PROBLEM STATEMENT — Output the listing word for word, minus pictures.

EXTRACTED INFORMATION —
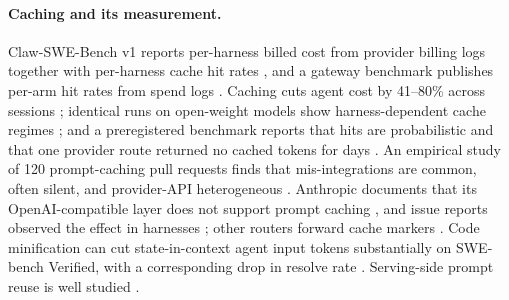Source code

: \documentclass[10pt]{article}
\begin{document}
\paragraph{Caching and its measurement.} Claw-SWE-Bench v1 reports per-harness billed cost from
provider billing logs together with per-harness cache hit rates \citep{zheng2026clawswebench}, and a
gateway benchmark publishes per-arm hit rates from spend logs \citep{litellm2026autorouter}.
Caching cuts agent cost by 41--80\% across sessions \citep{lumer2026dontbreakthecache}; identical
runs on open-weight models show harness-dependent cache regimes \citep{arino2026identicalruns}; and a
preregistered benchmark reports that hits are probabilistic and that one provider route returned no
cached tokens for days \citep{weinberger2026promptwaste}. An empirical study of 120 prompt-caching
pull requests finds that mis-integrations are common, often silent, and provider-API heterogeneous
\citep{zhang2026silentcostly}. Anthropic documents that its OpenAI-compatible layer does not support
prompt caching \citep{anthropic2025openaisdk}, and issue reports observed the effect in harnesses
\citep{cline2026issue13667,nousresearch2026issue84506}; other routers forward cache markers
\citep{openrouter2026promptcaching}. Code minification can cut state-in-context agent input tokens
substantially on SWE-bench Verified, with a corresponding drop in resolve rate
\citep{hrubec2026minification}. Serving-side prompt reuse is well studied
\citep{gim2024promptcache,yao2025cacheblend,jiang2024longllmlingua}.
\end{document}

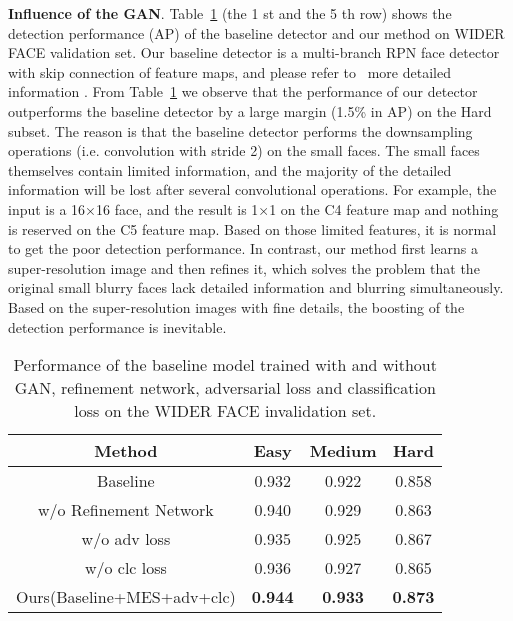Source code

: \documentclass[10pt,twocolumn,letterpaper]{article}
\begin{document}
\textbf{Influence of the GAN}. Table~\ref{tab:experiment} (the 1
st and the 5
th row)
shows the detection performance (AP) of the baseline detector
and our method on WIDER FACE validation set. Our
baseline detector is a multi-branch RPN face detector with
skip connection of feature maps, and please refer to~\cite{Bai2017Multi}
more detailed information . From Table~\ref{tab:experiment} we observe that
the performance of our detector outperforms the baseline
detector by a large margin (1.5\% in AP) on the Hard subset.
The reason is that the baseline detector performs the downsampling
operations (i.e. convolution with stride 2) on the
small faces. The small faces themselves contain limited information,
and the majority of the detailed information will
be lost after several convolutional operations. For example,
the input is a 16×16 face, and the result is 1×1 on the
C4 feature map and nothing is reserved on the C5 feature
map. Based on those limited features, it is normal to get the
poor detection performance. In contrast, our method first
learns a super-resolution image and then refines it, which
solves the problem that the original small blurry faces lack
detailed information and blurring simultaneously. Based on
the super-resolution images with fine details, the boosting
of the detection performance is inevitable.\par

\begin{table}[htbp] 
 \caption{Performance of the baseline model trained with and without
GAN, refinement network, adversarial loss and classification
loss on the WIDER FACE invalidation set.} 
 \label{tab:experiment}
 \begin{tabular}{cccc} 
  \toprule 
 Method & Easy & Medium & Hard \\
 \midrule 
Baseline\cite{Bai2017Multi} & 0.932 & 0.922 & 0.858 \\
w/o Refinement Network & 0.940 & 0.929 & 0.863  \\
w/o adv loss & 0.935 & 0.925 & 0.867  \\
w/o clc loss & 0.936 & 0.927 & 0.865  \\
Ours(Baseline+MES+adv+clc) & \textbf{0.944} & \textbf{0.933} & \textbf{0.873} \\
  \bottomrule 
 \end{tabular} 
\end{table}
\end{document}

EXERCISE SOLUTION —
Source code

: \documentclass[10pt]{article}
\begin{document}
\paragraph{Caching and its measurement.} Claw-SWE-Bench v1 reports per-harness billed cost from
provider billing logs together with per-harness cache hit rates \citep{zheng2026clawswebench}, and a
gateway benchmark publishes per-arm hit rates from spend logs \citep{litellm2026autorouter}.
Caching cuts agent cost by 41--80\% across sessions \citep{lumer2026dontbreakthecache}; identical
runs on open-weight models show harness-dependent cache regimes \citep{arino2026identicalruns}; and a
preregistered benchmark reports that hits are probabilistic and that one provider route returned no
cached tokens for days \citep{weinberger2026promptwaste}. An empirical study of 120 prompt-caching
pull requests finds that mis-integrations are common, often silent, and provider-API heterogeneous
\citep{zhang2026silentcostly}. Anthropic documents that its OpenAI-compatible layer does not support
prompt caching \citep{anthropic2025openaisdk}, and issue reports observed the effect in harnesses
\citep{cline2026issue13667,nousresearch2026issue84506}; other routers forward cache markers
\citep{openrouter2026promptcaching}. Code minification can cut state-in-context agent input tokens
substantially on SWE-bench Verified, with a corresponding drop in resolve rate
\citep{hrubec2026minification}. Serving-side prompt reuse is well studied
\citep{gim2024promptcache,yao2025cacheblend,jiang2024longllmlingua}.
\end{document}

Source code

: \documentclass[10pt,twocolumn,letterpaper]{article}
\begin{document}
\textbf{Influence of the GAN}. Table~\ref{tab:experiment} (the 1
st and the 5
th row)
shows the detection performance (AP) of the baseline detector
and our method on WIDER FACE validation set. Our
baseline detector is a multi-branch RPN face detector with
skip connection of feature maps, and please refer to~\cite{Bai2017Multi}
more detailed information . From Table~\ref{tab:experiment} we observe that
the performance of our detector outperforms the baseline
detector by a large margin (1.5\% in AP) on the Hard subset.
The reason is that the baseline detector performs the downsampling
operations (i.e. convolution with stride 2) on the
small faces. The small faces themselves contain limited information,
and the majority of the detailed information will
be lost after several convolutional operations. For example,
the input is a 16×16 face, and the result is 1×1 on the
C4 feature map and nothing is reserved on the C5 feature
map. Based on those limited features, it is normal to get the
poor detection performance. In contrast, our method first
learns a super-resolution image and then refines it, which
solves the problem that the original small blurry faces lack
detailed information and blurring simultaneously. Based on
the super-resolution images with fine details, the boosting
of the detection performance is inevitable.\par

\begin{table}[htbp] 
 \caption{Performance of the baseline model trained with and without
GAN, refinement network, adversarial loss and classification
loss on the WIDER FACE invalidation set.} 
 \label{tab:experiment}
 \begin{tabular}{cccc} 
  \toprule 
 Method & Easy & Medium & Hard \\
 \midrule 
Baseline\cite{Bai2017Multi} & 0.932 & 0.922 & 0.858 \\
w/o Refinement Network & 0.940 & 0.929 & 0.863  \\
w/o adv loss & 0.935 & 0.925 & 0.867  \\
w/o clc loss & 0.936 & 0.927 & 0.865  \\
Ours(Baseline+MES+adv+clc) & \textbf{0.944} & \textbf{0.933} & \textbf{0.873} \\
  \bottomrule 
 \end{tabular} 
\end{table}
\end{document}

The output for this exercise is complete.